* Exercise description *
Your answer should be an exact copy of all the entries, free of pictures.

---------- Records supplied

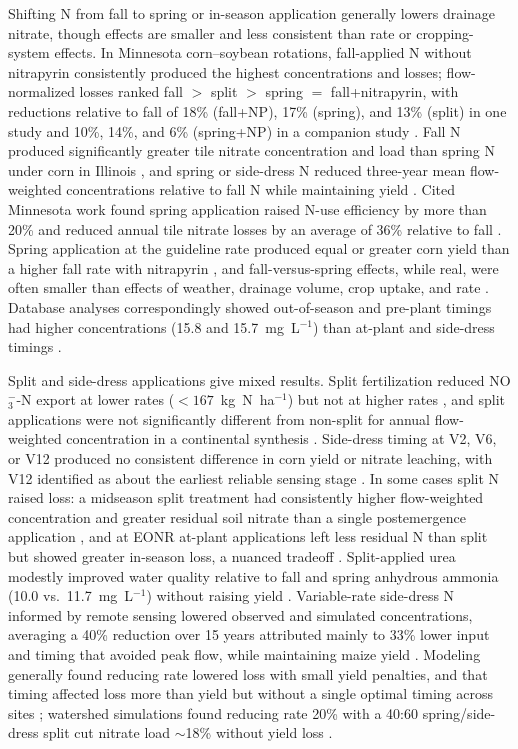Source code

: \documentclass[11pt]{article}
\begin{document}
Shifting N from fall to spring or in-season application generally lowers drainage nitrate, though effects are smaller and less consistent than rate or cropping-system effects. In Minnesota corn--soybean rotations, fall-applied N without nitrapyrin consistently produced the highest concentrations and losses; flow-normalized losses ranked fall $>$ split $>$ spring $=$ fall+nitrapyrin, with reductions relative to fall of 18\% (fall+NP), 17\% (spring), and 13\% (split) in one study \parencite{Randall2003} and 10\%, 14\%, and 6\% (spring+NP) in a companion study \parencite{Randall2005}. Fall N produced significantly greater tile nitrate concentration and load than spring N under corn in Illinois \parencite{Gentry2024}, and spring or side-dress N reduced three-year mean flow-weighted concentrations relative to fall N while maintaining yield \parencite{Pittelkow2017}. Cited Minnesota work found spring application raised N-use efficiency by more than 20\% and reduced annual tile nitrate losses by an average of 36\% relative to fall \parencite{Dinnes2002}. Spring application at the guideline rate produced equal or greater corn yield than a higher fall rate with nitrapyrin \parencite{Vetsch2019}, and fall-versus-spring effects, while real, were often smaller than effects of weather, drainage volume, crop uptake, and rate \parencite{Liu2021}. Database analyses correspondingly showed out-of-season and pre-plant timings had higher concentrations (15.8 and 15.7~mg~L$^{-1}$) than at-plant and side-dress timings \parencite{Hertzberger2019}.

Split and side-dress applications give mixed results. Split fertilization reduced NO$_3^-$-N export at lower rates ($<167$~kg~N~ha$^{-1}$) but not at higher rates \parencite{Liu2021}, and split applications were not significantly different from non-split for annual flow-weighted concentration in a continental synthesis \parencite{Hertzberger2019}. Side-dress timing at V2, V6, or V12 produced no consistent difference in corn yield or nitrate leaching, with V12 identified as about the earliest reliable sensing stage \parencite{Jaynes2013}. In some cases split N raised loss: a midseason split treatment had consistently higher flow-weighted concentration and greater residual soil nitrate than a single postemergence application \parencite{Jaynes2006}, and at EONR at-plant applications left less residual N than split but showed greater in-season loss, a nuanced tradeoff \parencite{Bandura2025}. Split-applied urea modestly improved water quality relative to fall and spring anhydrous ammonia (10.0 vs.\ 11.7~mg~L$^{-1}$) without raising yield \parencite{Waring2022}. Variable-rate side-dress N informed by remote sensing lowered observed and simulated concentrations, averaging a 40\% reduction over 15 years attributed mainly to 33\% lower input and timing that avoided peak flow, while maintaining maize yield \parencite{Wilson2020b}. Modeling generally found reducing rate lowered loss with small yield penalties, and that timing affected loss more than yield but without a single optimal timing across sites \parencite{Jeong2018}; watershed simulations found reducing rate 20\% with a 40:60 spring/side-dress split cut nitrate load $\sim$18\% without yield loss \parencite{Singh2023}.
\end{document}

--------------------

* Result for this exercise *
Source code

: \documentclass[11pt]{article}
\begin{document}
Shifting N from fall to spring or in-season application generally lowers drainage nitrate, though effects are smaller and less consistent than rate or cropping-system effects. In Minnesota corn--soybean rotations, fall-applied N without nitrapyrin consistently produced the highest concentrations and losses; flow-normalized losses ranked fall $>$ split $>$ spring $=$ fall+nitrapyrin, with reductions relative to fall of 18\% (fall+NP), 17\% (spring), and 13\% (split) in one study \parencite{Randall2003} and 10\%, 14\%, and 6\% (spring+NP) in a companion study \parencite{Randall2005}. Fall N produced significantly greater tile nitrate concentration and load than spring N under corn in Illinois \parencite{Gentry2024}, and spring or side-dress N reduced three-year mean flow-weighted concentrations relative to fall N while maintaining yield \parencite{Pittelkow2017}. Cited Minnesota work found spring application raised N-use efficiency by more than 20\% and reduced annual tile nitrate losses by an average of 36\% relative to fall \parencite{Dinnes2002}. Spring application at the guideline rate produced equal or greater corn yield than a higher fall rate with nitrapyrin \parencite{Vetsch2019}, and fall-versus-spring effects, while real, were often smaller than effects of weather, drainage volume, crop uptake, and rate \parencite{Liu2021}. Database analyses correspondingly showed out-of-season and pre-plant timings had higher concentrations (15.8 and 15.7~mg~L$^{-1}$) than at-plant and side-dress timings \parencite{Hertzberger2019}.

Split and side-dress applications give mixed results. Split fertilization reduced NO$_3^-$-N export at lower rates ($<167$~kg~N~ha$^{-1}$) but not at higher rates \parencite{Liu2021}, and split applications were not significantly different from non-split for annual flow-weighted concentration in a continental synthesis \parencite{Hertzberger2019}. Side-dress timing at V2, V6, or V12 produced no consistent difference in corn yield or nitrate leaching, with V12 identified as about the earliest reliable sensing stage \parencite{Jaynes2013}. In some cases split N raised loss: a midseason split treatment had consistently higher flow-weighted concentration and greater residual soil nitrate than a single postemergence application \parencite{Jaynes2006}, and at EONR at-plant applications left less residual N than split but showed greater in-season loss, a nuanced tradeoff \parencite{Bandura2025}. Split-applied urea modestly improved water quality relative to fall and spring anhydrous ammonia (10.0 vs.\ 11.7~mg~L$^{-1}$) without raising yield \parencite{Waring2022}. Variable-rate side-dress N informed by remote sensing lowered observed and simulated concentrations, averaging a 40\% reduction over 15 years attributed mainly to 33\% lower input and timing that avoided peak flow, while maintaining maize yield \parencite{Wilson2020b}. Modeling generally found reducing rate lowered loss with small yield penalties, and that timing affected loss more than yield but without a single optimal timing across sites \parencite{Jeong2018}; watershed simulations found reducing rate 20\% with a 40:60 spring/side-dress split cut nitrate load $\sim$18\% without yield loss \parencite{Singh2023}.
\end{document}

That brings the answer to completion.